#### [Dataset excerpts]
::::

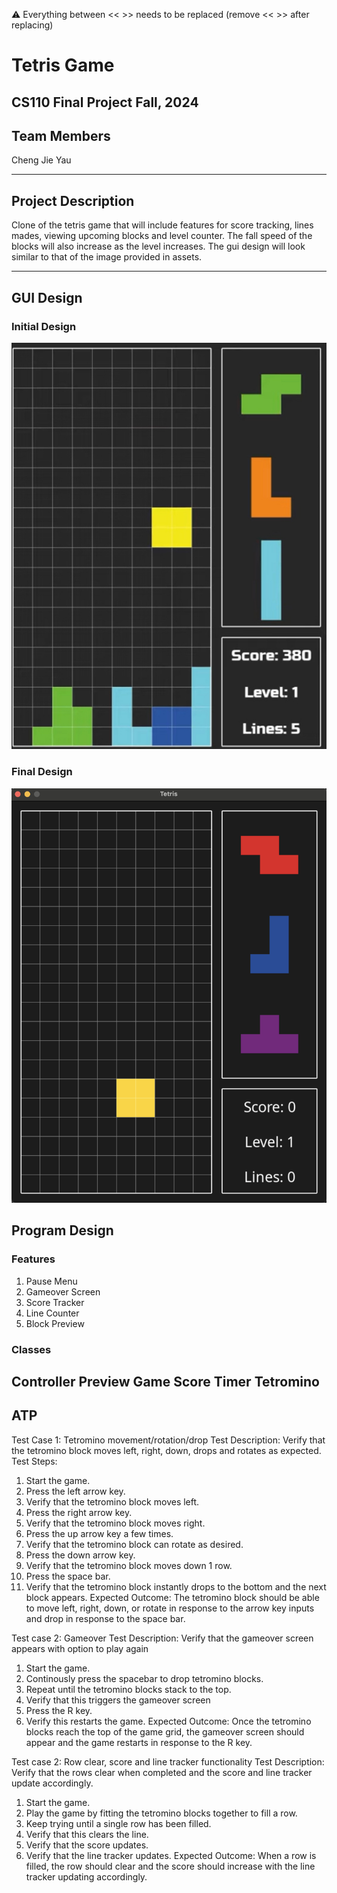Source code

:
:warning: Everything between << >> needs to be replaced (remove << >> after replacing)

# Tetris Game
## CS110 Final Project  Fall, 2024

## Team Members

Cheng Jie Yau

***

## Project Description

Clone of the tetris game that will include features for score tracking, lines mades, viewing upcoming blocks and level counter. The fall speed of the blocks will also increase as the level increases. The gui design will look similar to that of the image provided in assets.

***    

## GUI Design

### Initial Design

![initial gui](assets/gui.jpg)

### Final Design

![final gui](assets/finalgui.jpg)

## Program Design

### Features

1. Pause Menu
2. Gameover Screen
3. Score Tracker
4. Line Counter
5. Block Preview

### Classes
Controller
Preview
Game
Score
Timer
Tetromino
-

## ATP
Test Case 1: Tetromino movement/rotation/drop
Test Description: Verify that the tetromino block moves left, right, down, drops and rotates as expected.
Test Steps:
1. Start the game.
2. Press the left arrow key.
3. Verify that the tetromino block moves left.
4. Press the right arrow key.
5. Verify that the tetromino block moves right.
6. Press the up arrow key a few times.
7. Verify that the tetromino block can rotate as desired.
8. Press the down arrow key.
9. Verify that the tetromino block moves down 1 row.
10. Press the space bar.
11. Verify that the tetromino block instantly drops to the bottom and the next block appears.
Expected Outcome: The tetromino block should be able to move left, right, down, or rotate in response to the arrow key inputs and drop in response to the space bar.

Test case 2: Gameover
Test Description: Verify that the gameover screen appears with option to play again
1. Start the game.
2. Continously press the spacebar to drop tetromino blocks.
3. Repeat until the tetromino blocks stack to the top.
4. Verify that this triggers the gameover screen
5. Press the R key.
6. Verify this restarts the game.
Expected Outcome: Once the tetromino blocks reach the top of the game grid, the gameover screen should appear and the game restarts in response to the R key.

Test case 2: Row clear, score and line tracker functionality
Test Description: Verify that the rows clear when completed and the score and line tracker update accordingly.
1. Start the game.
2. Play the game by fitting the tetromino blocks together to fill a row.
3. Keep trying until a single row has been filled.
4. Verify that this clears the line.
6. Verify that the score updates.
7. Verify that the line tracker updates.
Expected Outcome: When a row is filled, the row should clear and the score should increase with the line tracker updating accordingly.




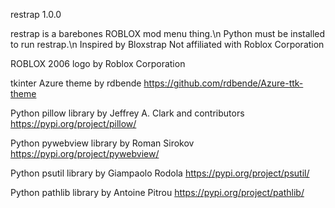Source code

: restrap 1.0.0

restrap is a barebones ROBLOX mod menu thing.\n
Python must be installed to run restrap.\n 
Inspired by Bloxstrap 
Not affiliated with Roblox Corporation 

ROBLOX 2006 logo by Roblox Corporation

tkinter Azure theme by rdbende
https://github.com/rdbende/Azure-ttk-theme

Python pillow library by Jeffrey A. Clark and contributors
https://pypi.org/project/pillow/

Python pywebview library by Roman Sirokov
https://pypi.org/project/pywebview/

Python psutil library by Giampaolo Rodola
https://pypi.org/project/psutil/

Python pathlib library by Antoine Pitrou
https://pypi.org/project/pathlib/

::::

#### [PROBLEM DETAILS]
Your answer must be an exact copy of the entries above, with no pictures in it.

#### [RESULT FOR THIS TASK]
Source code

:
:warning: Everything between << >> needs to be replaced (remove << >> after replacing)

# Tetris Game
## CS110 Final Project  Fall, 2024

## Team Members

Cheng Jie Yau

***

## Project Description

Clone of the tetris game that will include features for score tracking, lines mades, viewing upcoming blocks and level counter. The fall speed of the blocks will also increase as the level increases. The gui design will look similar to that of the image provided in assets.

***    

## GUI Design

### Initial Design

![initial gui](assets/gui.jpg)

### Final Design

![final gui](assets/finalgui.jpg)

## Program Design

### Features

1. Pause Menu
2. Gameover Screen
3. Score Tracker
4. Line Counter
5. Block Preview

### Classes
Controller
Preview
Game
Score
Timer
Tetromino
-

## ATP
Test Case 1: Tetromino movement/rotation/drop
Test Description: Verify that the tetromino block moves left, right, down, drops and rotates as expected.
Test Steps:
1. Start the game.
2. Press the left arrow key.
3. Verify that the tetromino block moves left.
4. Press the right arrow key.
5. Verify that the tetromino block moves right.
6. Press the up arrow key a few times.
7. Verify that the tetromino block can rotate as desired.
8. Press the down arrow key.
9. Verify that the tetromino block moves down 1 row.
10. Press the space bar.
11. Verify that the tetromino block instantly drops to the bottom and the next block appears.
Expected Outcome: The tetromino block should be able to move left, right, down, or rotate in response to the arrow key inputs and drop in response to the space bar.

Test case 2: Gameover
Test Description: Verify that the gameover screen appears with option to play again
1. Start the game.
2. Continously press the spacebar to drop tetromino blocks.
3. Repeat until the tetromino blocks stack to the top.
4. Verify that this triggers the gameover screen
5. Press the R key.
6. Verify this restarts the game.
Expected Outcome: Once the tetromino blocks reach the top of the game grid, the gameover screen should appear and the game restarts in response to the R key.

Test case 2: Row clear, score and line tracker functionality
Test Description: Verify that the rows clear when completed and the score and line tracker update accordingly.
1. Start the game.
2. Play the game by fitting the tetromino blocks together to fill a row.
3. Keep trying until a single row has been filled.
4. Verify that this clears the line.
6. Verify that the score updates.
7. Verify that the line tracker updates.
Expected Outcome: When a row is filled, the row should clear and the score should increase with the line tracker updating accordingly.




Source code

: restrap 1.0.0

restrap is a barebones ROBLOX mod menu thing.\n
Python must be installed to run restrap.\n 
Inspired by Bloxstrap 
Not affiliated with Roblox Corporation 

ROBLOX 2006 logo by Roblox Corporation

tkinter Azure theme by rdbende
https://github.com/rdbende/Azure-ttk-theme

Python pillow library by Jeffrey A. Clark and contributors
https://pypi.org/project/pillow/

Python pywebview library by Roman Sirokov
https://pypi.org/project/pywebview/

Python psutil library by Giampaolo Rodola
https://pypi.org/project/psutil/

Python pathlib library by Antoine Pitrou
https://pypi.org/project/pathlib/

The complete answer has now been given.